You have dealt with "free" information thus far and it has gotten you quite worked up. You can have no more confidence in the free information here than in what you heard in the dorm. Whilst there are knowledgeable people on this Board, there has been some really bad advice over the years. Get the straight information from someone you trust.

Brandye

Posted: 30 Sep 02:42


I don't know the actual number, but I remember reading somewhere that something like 81% of the population has been exposed to one type of herpes or another. Maybe someone with little more knowledge can comment on this, but simple things like cold sores are actually from a type of herpes.

A few months ago my wife had her annual exam and was reminded when she saw her file that she'd been exposed to herpes in college. She felt horrible for exposing me and not telling me because she'd forgotten....I'm not sure I buy that, but that's a whole other story. My point is, she was exposed, got checked out, never really had a breakout of any kind after the first time, and I have never had a single sign to make me believe I have it.

Take a deep breath and do some research.

mattc

Posted: 30 Sep 02:42


OK. Let us keep this thread under control. We are getting into why it is important to sit down with your doctor and talk this through. mattc is alluding to one family of viruses and the thread is about another.

There is much confusion in the population among HPV, HSP, Warts and a few other things. There is also confusion about what a test showing anti-bodies really means. I do not have the test results, or protocol, and do not know the medical histories involved.
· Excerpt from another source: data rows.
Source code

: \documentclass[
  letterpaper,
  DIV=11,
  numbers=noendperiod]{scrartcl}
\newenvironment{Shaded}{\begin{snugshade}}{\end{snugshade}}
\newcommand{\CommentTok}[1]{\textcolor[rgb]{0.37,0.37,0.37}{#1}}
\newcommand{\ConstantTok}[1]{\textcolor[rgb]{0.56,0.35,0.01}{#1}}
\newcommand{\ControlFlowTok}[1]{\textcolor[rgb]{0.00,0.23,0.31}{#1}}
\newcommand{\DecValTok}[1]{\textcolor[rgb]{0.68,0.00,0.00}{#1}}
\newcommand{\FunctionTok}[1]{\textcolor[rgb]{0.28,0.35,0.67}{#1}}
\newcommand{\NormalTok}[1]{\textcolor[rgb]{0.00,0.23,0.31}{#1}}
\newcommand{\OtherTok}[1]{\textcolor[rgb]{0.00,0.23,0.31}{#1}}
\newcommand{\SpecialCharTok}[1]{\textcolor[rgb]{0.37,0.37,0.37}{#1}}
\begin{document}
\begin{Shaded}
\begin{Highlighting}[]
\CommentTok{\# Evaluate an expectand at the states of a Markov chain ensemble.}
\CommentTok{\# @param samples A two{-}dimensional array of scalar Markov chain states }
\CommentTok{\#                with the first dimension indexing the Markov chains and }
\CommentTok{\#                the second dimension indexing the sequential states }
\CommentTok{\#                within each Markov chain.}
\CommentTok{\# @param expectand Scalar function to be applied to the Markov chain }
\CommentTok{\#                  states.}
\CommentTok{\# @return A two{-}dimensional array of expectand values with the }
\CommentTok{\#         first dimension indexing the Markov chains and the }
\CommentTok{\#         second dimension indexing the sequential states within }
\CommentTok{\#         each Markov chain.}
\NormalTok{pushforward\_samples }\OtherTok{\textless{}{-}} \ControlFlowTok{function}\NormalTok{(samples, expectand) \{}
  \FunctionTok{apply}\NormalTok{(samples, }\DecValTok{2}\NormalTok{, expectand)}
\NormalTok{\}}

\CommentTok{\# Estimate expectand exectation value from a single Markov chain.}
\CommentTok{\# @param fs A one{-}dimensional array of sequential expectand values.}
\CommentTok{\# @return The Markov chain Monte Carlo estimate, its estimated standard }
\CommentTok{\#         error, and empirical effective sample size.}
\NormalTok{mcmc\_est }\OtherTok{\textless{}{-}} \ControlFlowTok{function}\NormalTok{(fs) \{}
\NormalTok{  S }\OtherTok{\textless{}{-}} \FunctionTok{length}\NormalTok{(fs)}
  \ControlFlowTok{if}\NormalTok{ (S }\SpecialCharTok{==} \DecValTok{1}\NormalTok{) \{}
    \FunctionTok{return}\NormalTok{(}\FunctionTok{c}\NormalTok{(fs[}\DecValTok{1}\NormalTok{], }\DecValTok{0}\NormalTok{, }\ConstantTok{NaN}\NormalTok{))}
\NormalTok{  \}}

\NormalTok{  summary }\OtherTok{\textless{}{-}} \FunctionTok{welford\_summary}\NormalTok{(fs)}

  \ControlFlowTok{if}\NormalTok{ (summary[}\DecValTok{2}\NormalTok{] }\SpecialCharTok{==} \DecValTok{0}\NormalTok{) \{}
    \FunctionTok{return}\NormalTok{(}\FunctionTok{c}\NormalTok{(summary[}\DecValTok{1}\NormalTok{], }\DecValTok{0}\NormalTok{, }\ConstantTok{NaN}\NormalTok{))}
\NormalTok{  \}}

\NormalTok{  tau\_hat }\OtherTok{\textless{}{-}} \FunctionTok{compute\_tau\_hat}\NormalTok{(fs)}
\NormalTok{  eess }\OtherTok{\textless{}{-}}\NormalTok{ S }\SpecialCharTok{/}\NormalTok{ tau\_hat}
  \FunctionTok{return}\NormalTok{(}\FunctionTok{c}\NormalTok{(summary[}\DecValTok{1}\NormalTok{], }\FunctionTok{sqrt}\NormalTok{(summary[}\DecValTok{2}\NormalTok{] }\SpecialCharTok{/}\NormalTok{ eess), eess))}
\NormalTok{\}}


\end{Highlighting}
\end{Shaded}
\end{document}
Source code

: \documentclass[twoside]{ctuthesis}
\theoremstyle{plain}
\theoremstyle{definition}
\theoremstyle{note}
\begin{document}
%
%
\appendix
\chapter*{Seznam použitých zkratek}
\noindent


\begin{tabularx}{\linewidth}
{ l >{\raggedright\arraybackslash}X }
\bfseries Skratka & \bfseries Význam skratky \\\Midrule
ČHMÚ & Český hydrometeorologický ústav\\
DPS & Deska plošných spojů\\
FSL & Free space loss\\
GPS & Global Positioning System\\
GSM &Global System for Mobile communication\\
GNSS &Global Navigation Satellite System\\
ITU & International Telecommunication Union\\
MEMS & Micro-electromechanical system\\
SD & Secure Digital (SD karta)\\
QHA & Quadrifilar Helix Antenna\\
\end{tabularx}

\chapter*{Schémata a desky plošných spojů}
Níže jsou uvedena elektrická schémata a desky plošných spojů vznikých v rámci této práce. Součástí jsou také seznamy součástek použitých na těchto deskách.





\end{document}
HSV is a small family of viruses, Herpes Simplex Virus. HSV-1 &-2 are the ones involved with cold sores at that end of the body and genital herpes at the other. Lab finding of anti-bodies can be one of several things including a false positive. It can also indicate exposure that has been defeated by the immune system or active disease in its'latent stage. Maybe 25% of the population has been exposed. Some have become active cases and others have been defeated by young, healthy immune systems. They cannot be cured because between active outbreaks they hide in a nearal cortex at either end of the spinal column.

HPV, Human Papilloma Virus, is a very large family of viruses that cause chicken pox, shingles, warts (of various sorts including genital) and cervical cancer. There are over 100 in this family and we know of some of them under a microscope. They have no identifiable clinical manifestations. I have seen studies that do indicate 80% have been exposed by age 50. There are vaccines for those that cause chicken pox, shingles and the four that are implicated in cervical cancer.

Zorb seems quite certain that she is dealing with HSV-1. Do not confuse her with other "facts."

Sit down with the doctor with all test results and be willing to answer difficult questions as well as ask serious questions.